**WHAT IS REQUIRED:**
The entries that follow should come back exactly, with no pictures among them.

**THE DATA:**
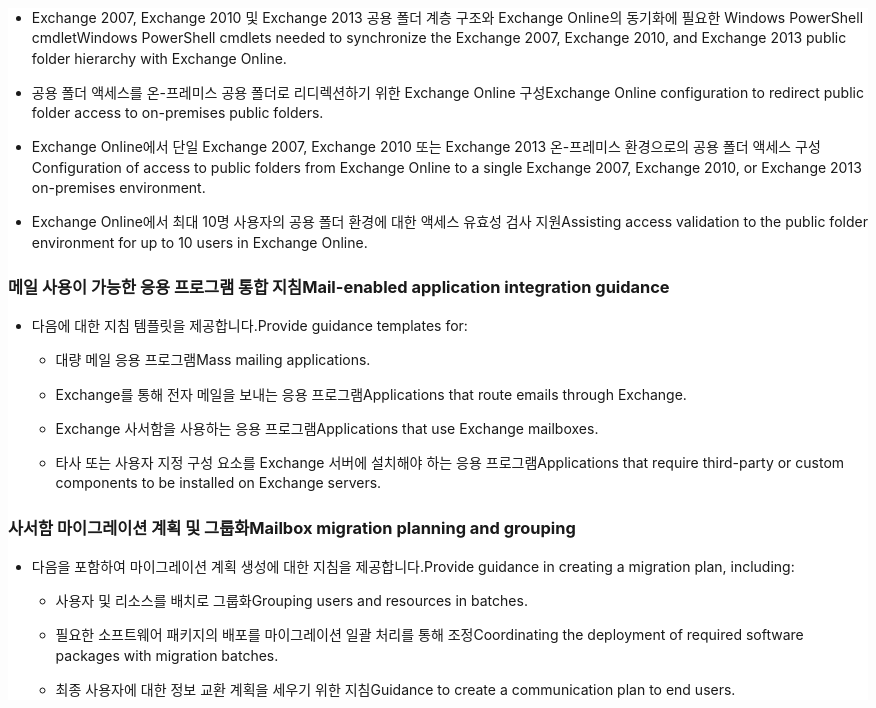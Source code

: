   - <span data-ttu-id="e24e9-166">Exchange 2007, Exchange 2010 및 Exchange 2013 공용 폴더 계층 구조와 Exchange Online의 동기화에 필요한 Windows PowerShell cmdlet</span><span class="sxs-lookup"><span data-stu-id="e24e9-166">Windows PowerShell cmdlets needed to synchronize the Exchange 2007, Exchange 2010, and Exchange 2013 public folder hierarchy with Exchange Online.</span></span>
    
  - <span data-ttu-id="e24e9-167">공용 폴더 액세스를 온-프레미스 공용 폴더로 리디렉션하기 위한 Exchange Online 구성</span><span class="sxs-lookup"><span data-stu-id="e24e9-167">Exchange Online configuration to redirect public folder access to on-premises public folders.</span></span>
    
  - <span data-ttu-id="e24e9-168">Exchange Online에서 단일 Exchange 2007, Exchange 2010 또는 Exchange 2013 온-프레미스 환경으로의 공용 폴더 액세스 구성</span><span class="sxs-lookup"><span data-stu-id="e24e9-168">Configuration of access to public folders from Exchange Online to a single Exchange 2007, Exchange 2010, or Exchange 2013 on-premises environment.</span></span>
    
  - <span data-ttu-id="e24e9-169">Exchange Online에서 최대 10명 사용자의 공용 폴더 환경에 대한 액세스 유효성 검사 지원</span><span class="sxs-lookup"><span data-stu-id="e24e9-169">Assisting access validation to the public folder environment for up to 10 users in Exchange Online.</span></span>
    
### <a name="mail-enabled-application-integration-guidance"></a><span data-ttu-id="e24e9-170">메일 사용이 가능한 응용 프로그램 통합 지침</span><span class="sxs-lookup"><span data-stu-id="e24e9-170">Mail-enabled application integration guidance</span></span>

- <span data-ttu-id="e24e9-171">다음에 대한 지침 템플릿을 제공합니다.</span><span class="sxs-lookup"><span data-stu-id="e24e9-171">Provide guidance templates for:</span></span> 
    
  - <span data-ttu-id="e24e9-172">대량 메일 응용 프로그램</span><span class="sxs-lookup"><span data-stu-id="e24e9-172">Mass mailing applications.</span></span>
    
  - <span data-ttu-id="e24e9-173">Exchange를 통해 전자 메일을 보내는 응용 프로그램</span><span class="sxs-lookup"><span data-stu-id="e24e9-173">Applications that route emails through Exchange.</span></span> 
    
  - <span data-ttu-id="e24e9-174">Exchange 사서함을 사용하는 응용 프로그램</span><span class="sxs-lookup"><span data-stu-id="e24e9-174">Applications that use Exchange mailboxes.</span></span> 
    
  - <span data-ttu-id="e24e9-175">타사 또는 사용자 지정 구성 요소를 Exchange 서버에 설치해야 하는 응용 프로그램</span><span class="sxs-lookup"><span data-stu-id="e24e9-175">Applications that require third-party or custom components to be installed on Exchange servers.</span></span>
    
### <a name="mailbox-migration-planning-and-grouping"></a><span data-ttu-id="e24e9-176">사서함 마이그레이션 계획 및 그룹화</span><span class="sxs-lookup"><span data-stu-id="e24e9-176">Mailbox migration planning and grouping</span></span>

- <span data-ttu-id="e24e9-177">다음을 포함하여 마이그레이션 계획 생성에 대한 지침을 제공합니다.</span><span class="sxs-lookup"><span data-stu-id="e24e9-177">Provide guidance in creating a migration plan, including:</span></span>
    
  - <span data-ttu-id="e24e9-178">사용자 및 리소스를 배치로 그룹화</span><span class="sxs-lookup"><span data-stu-id="e24e9-178">Grouping users and resources in batches.</span></span>
    
  - <span data-ttu-id="e24e9-179">필요한 소프트웨어 패키지의 배포를 마이그레이션 일괄 처리를 통해 조정</span><span class="sxs-lookup"><span data-stu-id="e24e9-179">Coordinating the deployment of required software packages with migration batches.</span></span> 
    
  - <span data-ttu-id="e24e9-180">최종 사용자에 대한 정보 교환 계획을 세우기 위한 지침</span><span class="sxs-lookup"><span data-stu-id="e24e9-180">Guidance to create a communication plan to end users.</span></span>
    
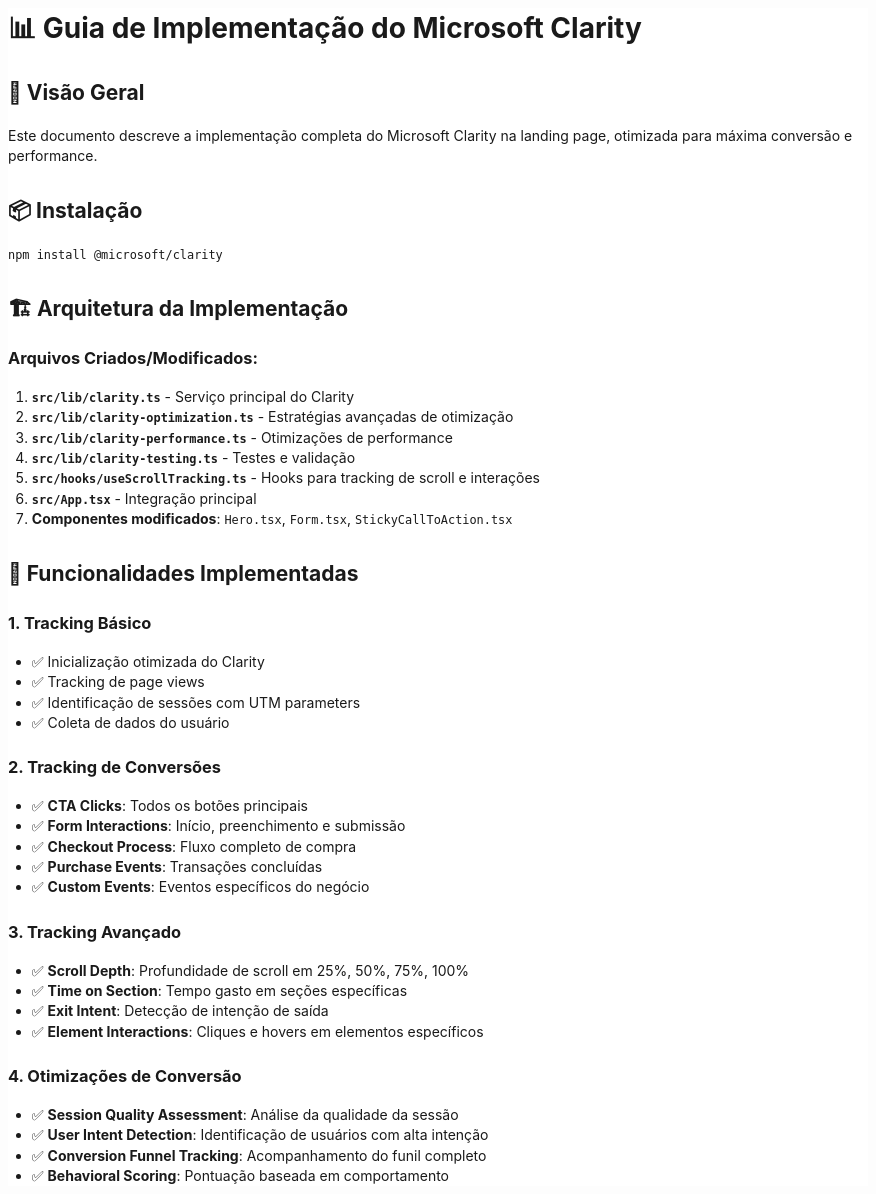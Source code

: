 # 📊 Guia de Implementação do Microsoft Clarity

## 🎯 Visão Geral

Este documento descreve a implementação completa do Microsoft Clarity na landing page, otimizada para máxima conversão e performance.

## 📦 Instalação

```bash
npm install @microsoft/clarity
```

## 🏗️ Arquitetura da Implementação

### Arquivos Criados/Modificados:

1. **`src/lib/clarity.ts`** - Serviço principal do Clarity
2. **`src/lib/clarity-optimization.ts`** - Estratégias avançadas de otimização
3. **`src/lib/clarity-performance.ts`** - Otimizações de performance
4. **`src/lib/clarity-testing.ts`** - Testes e validação
5. **`src/hooks/useScrollTracking.ts`** - Hooks para tracking de scroll e interações
6. **`src/App.tsx`** - Integração principal
7. **Componentes modificados**: `Hero.tsx`, `Form.tsx`, `StickyCallToAction.tsx`

## 🚀 Funcionalidades Implementadas

### 1. Tracking Básico
- ✅ Inicialização otimizada do Clarity
- ✅ Tracking de page views
- ✅ Identificação de sessões com UTM parameters
- ✅ Coleta de dados do usuário

### 2. Tracking de Conversões
- ✅ **CTA Clicks**: Todos os botões principais
- ✅ **Form Interactions**: Início, preenchimento e submissão
- ✅ **Checkout Process**: Fluxo completo de compra
- ✅ **Purchase Events**: Transações concluídas
- ✅ **Custom Events**: Eventos específicos do negócio

### 3. Tracking Avançado
- ✅ **Scroll Depth**: Profundidade de scroll em 25%, 50%, 75%, 100%
- ✅ **Time on Section**: Tempo gasto em seções específicas
- ✅ **Exit Intent**: Detecção de intenção de saída
- ✅ **Element Interactions**: Cliques e hovers em elementos específicos

### 4. Otimizações de Conversão
- ✅ **Session Quality Assessment**: Análise da qualidade da sessão
- ✅ **User Intent Detection**: Identificação de usuários com alta intenção
- ✅ **Conversion Funnel Tracking**: Acompanhamento do funil completo
- ✅ **Behavioral Scoring**: Pontuação baseada em comportamento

**RESULT OF THIS EXERCISE:**
Source code

:   - <span data-ttu-id="e24e9-166">Exchange 2007, Exchange 2010 및 Exchange 2013 공용 폴더 계층 구조와 Exchange Online의 동기화에 필요한 Windows PowerShell cmdlet</span><span class="sxs-lookup"><span data-stu-id="e24e9-166">Windows PowerShell cmdlets needed to synchronize the Exchange 2007, Exchange 2010, and Exchange 2013 public folder hierarchy with Exchange Online.</span></span>
    
  - <span data-ttu-id="e24e9-167">공용 폴더 액세스를 온-프레미스 공용 폴더로 리디렉션하기 위한 Exchange Online 구성</span><span class="sxs-lookup"><span data-stu-id="e24e9-167">Exchange Online configuration to redirect public folder access to on-premises public folders.</span></span>
    
  - <span data-ttu-id="e24e9-168">Exchange Online에서 단일 Exchange 2007, Exchange 2010 또는 Exchange 2013 온-프레미스 환경으로의 공용 폴더 액세스 구성</span><span class="sxs-lookup"><span data-stu-id="e24e9-168">Configuration of access to public folders from Exchange Online to a single Exchange 2007, Exchange 2010, or Exchange 2013 on-premises environment.</span></span>
    
  - <span data-ttu-id="e24e9-169">Exchange Online에서 최대 10명 사용자의 공용 폴더 환경에 대한 액세스 유효성 검사 지원</span><span class="sxs-lookup"><span data-stu-id="e24e9-169">Assisting access validation to the public folder environment for up to 10 users in Exchange Online.</span></span>
    
### <a name="mail-enabled-application-integration-guidance"></a><span data-ttu-id="e24e9-170">메일 사용이 가능한 응용 프로그램 통합 지침</span><span class="sxs-lookup"><span data-stu-id="e24e9-170">Mail-enabled application integration guidance</span></span>

- <span data-ttu-id="e24e9-171">다음에 대한 지침 템플릿을 제공합니다.</span><span class="sxs-lookup"><span data-stu-id="e24e9-171">Provide guidance templates for:</span></span> 
    
  - <span data-ttu-id="e24e9-172">대량 메일 응용 프로그램</span><span class="sxs-lookup"><span data-stu-id="e24e9-172">Mass mailing applications.</span></span>
    
  - <span data-ttu-id="e24e9-173">Exchange를 통해 전자 메일을 보내는 응용 프로그램</span><span class="sxs-lookup"><span data-stu-id="e24e9-173">Applications that route emails through Exchange.</span></span> 
    
  - <span data-ttu-id="e24e9-174">Exchange 사서함을 사용하는 응용 프로그램</span><span class="sxs-lookup"><span data-stu-id="e24e9-174">Applications that use Exchange mailboxes.</span></span> 
    
  - <span data-ttu-id="e24e9-175">타사 또는 사용자 지정 구성 요소를 Exchange 서버에 설치해야 하는 응용 프로그램</span><span class="sxs-lookup"><span data-stu-id="e24e9-175">Applications that require third-party or custom components to be installed on Exchange servers.</span></span>
    
### <a name="mailbox-migration-planning-and-grouping"></a><span data-ttu-id="e24e9-176">사서함 마이그레이션 계획 및 그룹화</span><span class="sxs-lookup"><span data-stu-id="e24e9-176">Mailbox migration planning and grouping</span></span>

- <span data-ttu-id="e24e9-177">다음을 포함하여 마이그레이션 계획 생성에 대한 지침을 제공합니다.</span><span class="sxs-lookup"><span data-stu-id="e24e9-177">Provide guidance in creating a migration plan, including:</span></span>
    
  - <span data-ttu-id="e24e9-178">사용자 및 리소스를 배치로 그룹화</span><span class="sxs-lookup"><span data-stu-id="e24e9-178">Grouping users and resources in batches.</span></span>
    
  - <span data-ttu-id="e24e9-179">필요한 소프트웨어 패키지의 배포를 마이그레이션 일괄 처리를 통해 조정</span><span class="sxs-lookup"><span data-stu-id="e24e9-179">Coordinating the deployment of required software packages with migration batches.</span></span> 
    
  - <span data-ttu-id="e24e9-180">최종 사용자에 대한 정보 교환 계획을 세우기 위한 지침</span><span class="sxs-lookup"><span data-stu-id="e24e9-180">Guidance to create a communication plan to end users.</span></span>
    
Source code

: # 📊 Guia de Implementação do Microsoft Clarity

## 🎯 Visão Geral

Este documento descreve a implementação completa do Microsoft Clarity na landing page, otimizada para máxima conversão e performance.

## 📦 Instalação

```bash
npm install @microsoft/clarity
```

## 🏗️ Arquitetura da Implementação

### Arquivos Criados/Modificados:

1. **`src/lib/clarity.ts`** - Serviço principal do Clarity
2. **`src/lib/clarity-optimization.ts`** - Estratégias avançadas de otimização
3. **`src/lib/clarity-performance.ts`** - Otimizações de performance
4. **`src/lib/clarity-testing.ts`** - Testes e validação
5. **`src/hooks/useScrollTracking.ts`** - Hooks para tracking de scroll e interações
6. **`src/App.tsx`** - Integração principal
7. **Componentes modificados**: `Hero.tsx`, `Form.tsx`, `StickyCallToAction.tsx`

## 🚀 Funcionalidades Implementadas

### 1. Tracking Básico
- ✅ Inicialização otimizada do Clarity
- ✅ Tracking de page views
- ✅ Identificação de sessões com UTM parameters
- ✅ Coleta de dados do usuário

### 2. Tracking de Conversões
- ✅ **CTA Clicks**: Todos os botões principais
- ✅ **Form Interactions**: Início, preenchimento e submissão
- ✅ **Checkout Process**: Fluxo completo de compra
- ✅ **Purchase Events**: Transações concluídas
- ✅ **Custom Events**: Eventos específicos do negócio

### 3. Tracking Avançado
- ✅ **Scroll Depth**: Profundidade de scroll em 25%, 50%, 75%, 100%
- ✅ **Time on Section**: Tempo gasto em seções específicas
- ✅ **Exit Intent**: Detecção de intenção de saída
- ✅ **Element Interactions**: Cliques e hovers em elementos específicos

### 4. Otimizações de Conversão
- ✅ **Session Quality Assessment**: Análise da qualidade da sessão
- ✅ **User Intent Detection**: Identificação de usuários com alta intenção
- ✅ **Conversion Funnel Tracking**: Acompanhamento do funil completo
- ✅ **Behavioral Scoring**: Pontuação baseada em comportamento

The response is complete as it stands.